I’ve always been an advocate of using light tackle. Maybe it’s my background in fly-fishing and an early interest in club and IGFA light tackle records. In my early enthusiasm for light tackle fishing, I attempted to catch powerful fish like kahawai and kingfish using 1kg and 2kg monofilament nylon. I enjoyed some success with these spiderweb lines, but kingfish of any size eluded me.

A friend and mentor at the time was American ex-pat angler Mark Feldman, who in the early 1980s accumulated a slew of light and ultra-light tackle records on kingfish and sharks using line classes down to 1kg. Mark was a consummate angler with the patience of a saint. Some of his ultra-light tackle captures took four or five hours, during which the slightest lapse in concentration could result in a broken line.

I fished with Mark a few times and acted as his boatman during several record attempts. I soon learned that I lacked his patience and attention-to-detail and so never enjoyed the level of success he did, but I became a competent light tackle fisher and managed some good catches on 2 and 4kg line. Indeed, 4kg subsequently became my standard line class for school snapper and kahawai.


Light tackle fishers quickly learn how much pressure they can apply before some item of tackle fails, which is relevant no matter what gear you use. ‘Light tackle’ is a relative term, after all – 37kg line is ‘light’ if the fish you are targeting weighs hundreds of kilos and it’s quite possible to break ‘heavy’ tackle (also a relative term) if you over-tax it.

Knowing how much pressure to apply comes down to an intangible: feel.
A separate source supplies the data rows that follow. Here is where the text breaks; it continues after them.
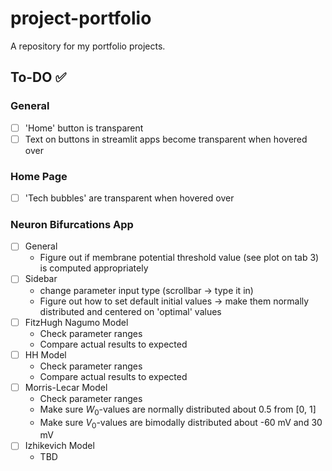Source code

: # project-portfolio
A repository for my portfolio projects.

## To-DO  ✅
### General
- [ ] 'Home' button is transparent
- [ ] Text on buttons in streamlit apps become transparent when hovered over
### Home Page
- [ ] 'Tech bubbles' are transparent when hovered over
### Neuron Bifurcations App
- [ ] General
    - Figure out if membrane potential threshold value (see plot on tab 3) is computed appropriately
- [ ] Sidebar
    - change parameter input type (scrollbar -> type it in)
    - Figure out how to set default initial values -> make them normally distributed and centered on 'optimal' values
- [ ] FitzHugh Nagumo Model
    - Check parameter ranges
    - Compare actual results to expected
- [ ] HH Model
    - Check parameter ranges
    - Compare actual results to expected
- [ ] Morris-Lecar Model
    - Check parameter ranges
    - Make sure $W_0$-values are normally distributed about 0.5 from [0, 1]
    - Make sure $V_0$-values are bimodally distributed about -60 mV and 30 mV
- [ ] Izhikevich Model
    - TBD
There are some useful rules of thumb around how much drag you can safely apply, but skilled anglers seem to know instinctively how hard they can pull on a fish. The most successful anglers, whether they use light or heavy tackle, fish their tackle to its limits.

I’ve been fortunate enough to fish with some amazingly skilled anglers. What they all have in common is supreme confidence in their gear – rods, reels, lines, drag performance, knot integrity – along with an uncanny ability to judge just how far to push things when hooked up to a big fish. Combine good gear with finely-honed angling skills and you will see some remarkable fish captures.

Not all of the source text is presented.